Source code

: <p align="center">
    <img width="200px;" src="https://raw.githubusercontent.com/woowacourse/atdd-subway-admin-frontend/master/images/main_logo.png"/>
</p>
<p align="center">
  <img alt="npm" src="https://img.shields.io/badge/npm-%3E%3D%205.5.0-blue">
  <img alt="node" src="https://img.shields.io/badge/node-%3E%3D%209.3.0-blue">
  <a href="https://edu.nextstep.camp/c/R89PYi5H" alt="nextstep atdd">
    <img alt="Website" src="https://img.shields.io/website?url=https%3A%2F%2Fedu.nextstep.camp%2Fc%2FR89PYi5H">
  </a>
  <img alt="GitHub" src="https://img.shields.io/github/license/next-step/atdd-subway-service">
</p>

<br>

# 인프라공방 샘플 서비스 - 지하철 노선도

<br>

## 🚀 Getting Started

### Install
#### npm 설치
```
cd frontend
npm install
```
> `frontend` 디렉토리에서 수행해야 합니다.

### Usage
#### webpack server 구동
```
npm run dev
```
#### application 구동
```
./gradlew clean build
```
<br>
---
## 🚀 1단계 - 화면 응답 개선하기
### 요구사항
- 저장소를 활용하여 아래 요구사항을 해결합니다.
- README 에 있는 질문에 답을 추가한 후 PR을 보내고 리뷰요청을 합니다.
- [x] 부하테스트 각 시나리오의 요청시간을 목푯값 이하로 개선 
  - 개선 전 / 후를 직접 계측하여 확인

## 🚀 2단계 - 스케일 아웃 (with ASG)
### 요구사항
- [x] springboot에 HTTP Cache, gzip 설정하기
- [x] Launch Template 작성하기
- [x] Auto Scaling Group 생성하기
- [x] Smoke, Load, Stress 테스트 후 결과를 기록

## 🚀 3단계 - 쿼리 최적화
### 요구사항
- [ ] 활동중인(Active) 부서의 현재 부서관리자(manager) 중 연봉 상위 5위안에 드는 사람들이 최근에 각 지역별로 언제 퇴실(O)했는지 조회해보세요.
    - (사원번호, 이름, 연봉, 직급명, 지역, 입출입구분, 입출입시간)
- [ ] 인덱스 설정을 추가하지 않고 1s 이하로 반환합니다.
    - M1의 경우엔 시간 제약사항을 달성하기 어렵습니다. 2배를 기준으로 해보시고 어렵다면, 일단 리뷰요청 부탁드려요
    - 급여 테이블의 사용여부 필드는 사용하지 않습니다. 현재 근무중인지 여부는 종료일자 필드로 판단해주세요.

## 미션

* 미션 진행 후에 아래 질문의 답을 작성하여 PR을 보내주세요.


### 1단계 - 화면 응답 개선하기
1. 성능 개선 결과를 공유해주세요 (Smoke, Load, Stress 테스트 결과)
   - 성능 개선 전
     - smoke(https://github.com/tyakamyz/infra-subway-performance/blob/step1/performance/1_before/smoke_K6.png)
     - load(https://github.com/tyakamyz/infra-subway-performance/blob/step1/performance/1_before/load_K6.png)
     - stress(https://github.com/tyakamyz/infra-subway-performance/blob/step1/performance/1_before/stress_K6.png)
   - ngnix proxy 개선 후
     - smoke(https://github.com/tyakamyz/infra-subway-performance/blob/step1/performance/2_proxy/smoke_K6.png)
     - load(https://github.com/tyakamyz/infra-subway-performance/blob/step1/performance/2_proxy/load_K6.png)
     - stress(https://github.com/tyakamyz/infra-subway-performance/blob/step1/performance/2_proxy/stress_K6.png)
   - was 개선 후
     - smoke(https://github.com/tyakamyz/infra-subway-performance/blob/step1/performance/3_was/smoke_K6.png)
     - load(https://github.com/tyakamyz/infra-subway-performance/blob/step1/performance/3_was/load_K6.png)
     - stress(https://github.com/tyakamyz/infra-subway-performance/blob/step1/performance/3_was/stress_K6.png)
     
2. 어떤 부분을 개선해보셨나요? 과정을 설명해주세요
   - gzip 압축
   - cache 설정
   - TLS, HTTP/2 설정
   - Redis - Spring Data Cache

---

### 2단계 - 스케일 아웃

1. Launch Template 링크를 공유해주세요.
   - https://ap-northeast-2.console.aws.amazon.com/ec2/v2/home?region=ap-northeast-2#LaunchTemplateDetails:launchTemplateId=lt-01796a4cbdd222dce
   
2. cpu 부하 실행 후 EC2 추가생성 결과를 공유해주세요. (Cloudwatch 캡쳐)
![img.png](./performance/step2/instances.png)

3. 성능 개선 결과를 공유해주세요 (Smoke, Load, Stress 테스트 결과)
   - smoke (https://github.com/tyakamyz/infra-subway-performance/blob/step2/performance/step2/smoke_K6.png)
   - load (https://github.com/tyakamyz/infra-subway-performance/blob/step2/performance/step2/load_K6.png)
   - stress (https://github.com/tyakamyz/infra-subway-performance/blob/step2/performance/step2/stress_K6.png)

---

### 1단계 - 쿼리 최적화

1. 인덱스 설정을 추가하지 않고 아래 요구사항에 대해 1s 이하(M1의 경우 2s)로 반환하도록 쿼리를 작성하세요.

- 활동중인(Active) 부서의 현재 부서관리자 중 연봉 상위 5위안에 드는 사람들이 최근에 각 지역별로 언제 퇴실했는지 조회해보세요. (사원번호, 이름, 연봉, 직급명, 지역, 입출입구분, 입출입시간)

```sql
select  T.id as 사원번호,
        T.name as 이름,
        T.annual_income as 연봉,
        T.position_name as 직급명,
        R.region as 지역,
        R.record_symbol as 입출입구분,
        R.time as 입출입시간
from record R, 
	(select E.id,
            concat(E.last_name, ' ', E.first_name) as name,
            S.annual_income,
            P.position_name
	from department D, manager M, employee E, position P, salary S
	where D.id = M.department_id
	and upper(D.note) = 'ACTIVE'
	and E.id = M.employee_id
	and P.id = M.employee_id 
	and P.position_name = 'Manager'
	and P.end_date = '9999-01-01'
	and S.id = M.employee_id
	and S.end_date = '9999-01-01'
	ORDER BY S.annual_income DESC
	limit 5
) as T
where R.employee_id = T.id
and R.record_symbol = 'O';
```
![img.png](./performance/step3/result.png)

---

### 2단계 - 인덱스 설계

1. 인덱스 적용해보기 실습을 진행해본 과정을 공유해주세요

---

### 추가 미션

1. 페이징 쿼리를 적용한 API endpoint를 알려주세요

· · · · ·

**How to complete this task**:
The task calls for all the records above to be repeated exactly.

**Final answer**:
Source code

: <p align="center">
    <img width="200px;" src="https://raw.githubusercontent.com/woowacourse/atdd-subway-admin-frontend/master/images/main_logo.png"/>
</p>
<p align="center">
  <img alt="npm" src="https://img.shields.io/badge/npm-%3E%3D%205.5.0-blue">
  <img alt="node" src="https://img.shields.io/badge/node-%3E%3D%209.3.0-blue">
  <a href="https://edu.nextstep.camp/c/R89PYi5H" alt="nextstep atdd">
    <img alt="Website" src="https://img.shields.io/website?url=https%3A%2F%2Fedu.nextstep.camp%2Fc%2FR89PYi5H">
  </a>
  <img alt="GitHub" src="https://img.shields.io/github/license/next-step/atdd-subway-service">
</p>

<br>

# 인프라공방 샘플 서비스 - 지하철 노선도

<br>

## 🚀 Getting Started

### Install
#### npm 설치
```
cd frontend
npm install
```
> `frontend` 디렉토리에서 수행해야 합니다.

### Usage
#### webpack server 구동
```
npm run dev
```
#### application 구동
```
./gradlew clean build
```
<br>
---
## 🚀 1단계 - 화면 응답 개선하기
### 요구사항
- 저장소를 활용하여 아래 요구사항을 해결합니다.
- README 에 있는 질문에 답을 추가한 후 PR을 보내고 리뷰요청을 합니다.
- [x] 부하테스트 각 시나리오의 요청시간을 목푯값 이하로 개선 
  - 개선 전 / 후를 직접 계측하여 확인

## 🚀 2단계 - 스케일 아웃 (with ASG)
### 요구사항
- [x] springboot에 HTTP Cache, gzip 설정하기
- [x] Launch Template 작성하기
- [x] Auto Scaling Group 생성하기
- [x] Smoke, Load, Stress 테스트 후 결과를 기록

## 🚀 3단계 - 쿼리 최적화
### 요구사항
- [ ] 활동중인(Active) 부서의 현재 부서관리자(manager) 중 연봉 상위 5위안에 드는 사람들이 최근에 각 지역별로 언제 퇴실(O)했는지 조회해보세요.
    - (사원번호, 이름, 연봉, 직급명, 지역, 입출입구분, 입출입시간)
- [ ] 인덱스 설정을 추가하지 않고 1s 이하로 반환합니다.
    - M1의 경우엔 시간 제약사항을 달성하기 어렵습니다. 2배를 기준으로 해보시고 어렵다면, 일단 리뷰요청 부탁드려요
    - 급여 테이블의 사용여부 필드는 사용하지 않습니다. 현재 근무중인지 여부는 종료일자 필드로 판단해주세요.

## 미션

* 미션 진행 후에 아래 질문의 답을 작성하여 PR을 보내주세요.


### 1단계 - 화면 응답 개선하기
1. 성능 개선 결과를 공유해주세요 (Smoke, Load, Stress 테스트 결과)
   - 성능 개선 전
     - smoke(https://github.com/tyakamyz/infra-subway-performance/blob/step1/performance/1_before/smoke_K6.png)
     - load(https://github.com/tyakamyz/infra-subway-performance/blob/step1/performance/1_before/load_K6.png)
     - stress(https://github.com/tyakamyz/infra-subway-performance/blob/step1/performance/1_before/stress_K6.png)
   - ngnix proxy 개선 후
     - smoke(https://github.com/tyakamyz/infra-subway-performance/blob/step1/performance/2_proxy/smoke_K6.png)
     - load(https://github.com/tyakamyz/infra-subway-performance/blob/step1/performance/2_proxy/load_K6.png)
     - stress(https://github.com/tyakamyz/infra-subway-performance/blob/step1/performance/2_proxy/stress_K6.png)
   - was 개선 후
     - smoke(https://github.com/tyakamyz/infra-subway-performance/blob/step1/performance/3_was/smoke_K6.png)
     - load(https://github.com/tyakamyz/infra-subway-performance/blob/step1/performance/3_was/load_K6.png)
     - stress(https://github.com/tyakamyz/infra-subway-performance/blob/step1/performance/3_was/stress_K6.png)
     
2. 어떤 부분을 개선해보셨나요? 과정을 설명해주세요
   - gzip 압축
   - cache 설정
   - TLS, HTTP/2 설정
   - Redis - Spring Data Cache

---

### 2단계 - 스케일 아웃

1. Launch Template 링크를 공유해주세요.
   - https://ap-northeast-2.console.aws.amazon.com/ec2/v2/home?region=ap-northeast-2#LaunchTemplateDetails:launchTemplateId=lt-01796a4cbdd222dce
   
2. cpu 부하 실행 후 EC2 추가생성 결과를 공유해주세요. (Cloudwatch 캡쳐)
![img.png](./performance/step2/instances.png)

3. 성능 개선 결과를 공유해주세요 (Smoke, Load, Stress 테스트 결과)
   - smoke (https://github.com/tyakamyz/infra-subway-performance/blob/step2/performance/step2/smoke_K6.png)
   - load (https://github.com/tyakamyz/infra-subway-performance/blob/step2/performance/step2/load_K6.png)
   - stress (https://github.com/tyakamyz/infra-subway-performance/blob/step2/performance/step2/stress_K6.png)

---

### 1단계 - 쿼리 최적화

1. 인덱스 설정을 추가하지 않고 아래 요구사항에 대해 1s 이하(M1의 경우 2s)로 반환하도록 쿼리를 작성하세요.

- 활동중인(Active) 부서의 현재 부서관리자 중 연봉 상위 5위안에 드는 사람들이 최근에 각 지역별로 언제 퇴실했는지 조회해보세요. (사원번호, 이름, 연봉, 직급명, 지역, 입출입구분, 입출입시간)

```sql
select  T.id as 사원번호,
        T.name as 이름,
        T.annual_income as 연봉,
        T.position_name as 직급명,
        R.region as 지역,
        R.record_symbol as 입출입구분,
        R.time as 입출입시간
from record R, 
	(select E.id,
            concat(E.last_name, ' ', E.first_name) as name,
            S.annual_income,
            P.position_name
	from department D, manager M, employee E, position P, salary S
	where D.id = M.department_id
	and upper(D.note) = 'ACTIVE'
	and E.id = M.employee_id
	and P.id = M.employee_id 
	and P.position_name = 'Manager'
	and P.end_date = '9999-01-01'
	and S.id = M.employee_id
	and S.end_date = '9999-01-01'
	ORDER BY S.annual_income DESC
	limit 5
) as T
where R.employee_id = T.id
and R.record_symbol = 'O';
```
![img.png](./performance/step3/result.png)

---

### 2단계 - 인덱스 설계

1. 인덱스 적용해보기 실습을 진행해본 과정을 공유해주세요

---

### 추가 미션

1. 페이징 쿼리를 적용한 API endpoint를 알려주세요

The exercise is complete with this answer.